What Your Fundraising Efforts Tell Donors

A donor can only take so much.

That’s why I asked certain nonprofits to stop fundraising. The situation improved somewhat … until now. So far this year I have received monthly solicitations from one nonprofit, along with other fundraising mailers from a similar organization who either purchased or shared that nonprofit’s donor list.

I understand and respect nonprofits need to raise money on an ongoing basis to support their work. But when their fundraising continues on auto-pilot, it shows a lack of respect for donors.
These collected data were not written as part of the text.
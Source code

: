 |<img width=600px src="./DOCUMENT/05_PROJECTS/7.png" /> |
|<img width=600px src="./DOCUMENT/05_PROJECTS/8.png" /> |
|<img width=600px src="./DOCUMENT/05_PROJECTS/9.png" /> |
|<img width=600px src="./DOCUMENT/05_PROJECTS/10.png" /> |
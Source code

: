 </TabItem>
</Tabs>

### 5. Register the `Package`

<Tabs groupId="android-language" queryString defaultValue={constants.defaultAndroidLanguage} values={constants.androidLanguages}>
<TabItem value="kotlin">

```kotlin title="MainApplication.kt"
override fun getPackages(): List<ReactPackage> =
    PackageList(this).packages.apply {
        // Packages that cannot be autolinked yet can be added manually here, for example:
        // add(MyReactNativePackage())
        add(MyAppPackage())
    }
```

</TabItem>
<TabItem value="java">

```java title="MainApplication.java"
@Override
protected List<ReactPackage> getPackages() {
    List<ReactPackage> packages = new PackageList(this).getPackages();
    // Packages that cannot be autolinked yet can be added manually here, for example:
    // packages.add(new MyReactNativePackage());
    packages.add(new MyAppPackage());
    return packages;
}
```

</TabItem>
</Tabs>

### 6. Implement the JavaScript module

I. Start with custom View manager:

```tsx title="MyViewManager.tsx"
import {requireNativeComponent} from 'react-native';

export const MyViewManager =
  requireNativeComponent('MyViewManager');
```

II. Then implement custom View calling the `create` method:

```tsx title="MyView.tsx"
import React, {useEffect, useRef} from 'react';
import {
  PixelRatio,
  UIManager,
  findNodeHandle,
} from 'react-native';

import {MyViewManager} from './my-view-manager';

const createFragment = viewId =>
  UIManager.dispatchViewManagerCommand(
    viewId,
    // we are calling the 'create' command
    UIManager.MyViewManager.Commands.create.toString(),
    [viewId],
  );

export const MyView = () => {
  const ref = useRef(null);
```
Your organization may craft different mission-focused messages in multiple fundraising requests, but here’s how your constant solicitation can be perceived by a donor:

  • I feel like my contribution isn’t valued when you keep asking me for money all the time.
  • Maybe you should spend more effort on doing good work instead of continuously soliciting me for donations.
  • You might be earning additional revenue by selling your donor list, but I’m getting fed up with receiving requests from similar organizations.
  • I was happy to support your organization until you started treating me like an ATM.

Take a step back and view your fundraising efforts from a donor’s perspective. What message(s) are you sending to them in your ongoing solicitation?






5 replies on “What Your Fundraising Efforts Tell Donors”

Excellent points – Not-for-profits need to take their brand reputation as seriously as for-profits, and they definitely need to respect donors perhaps even more than commercial customers.

Sybil, I agree…and let me add the flip side. Nonprofits should replace some of that fundraising with communications. Suppose instead of those monthly asks, you got 8 messages about how your donations made life better for a specific person, different each time. I’ll bet you’d be HAPPY to be asked for money at least twice, and maybe more!

Thanks for your comment, Penny. The good news is there are reputable professional fundraising organizations that help nonprofits without charging them exorbitant fees.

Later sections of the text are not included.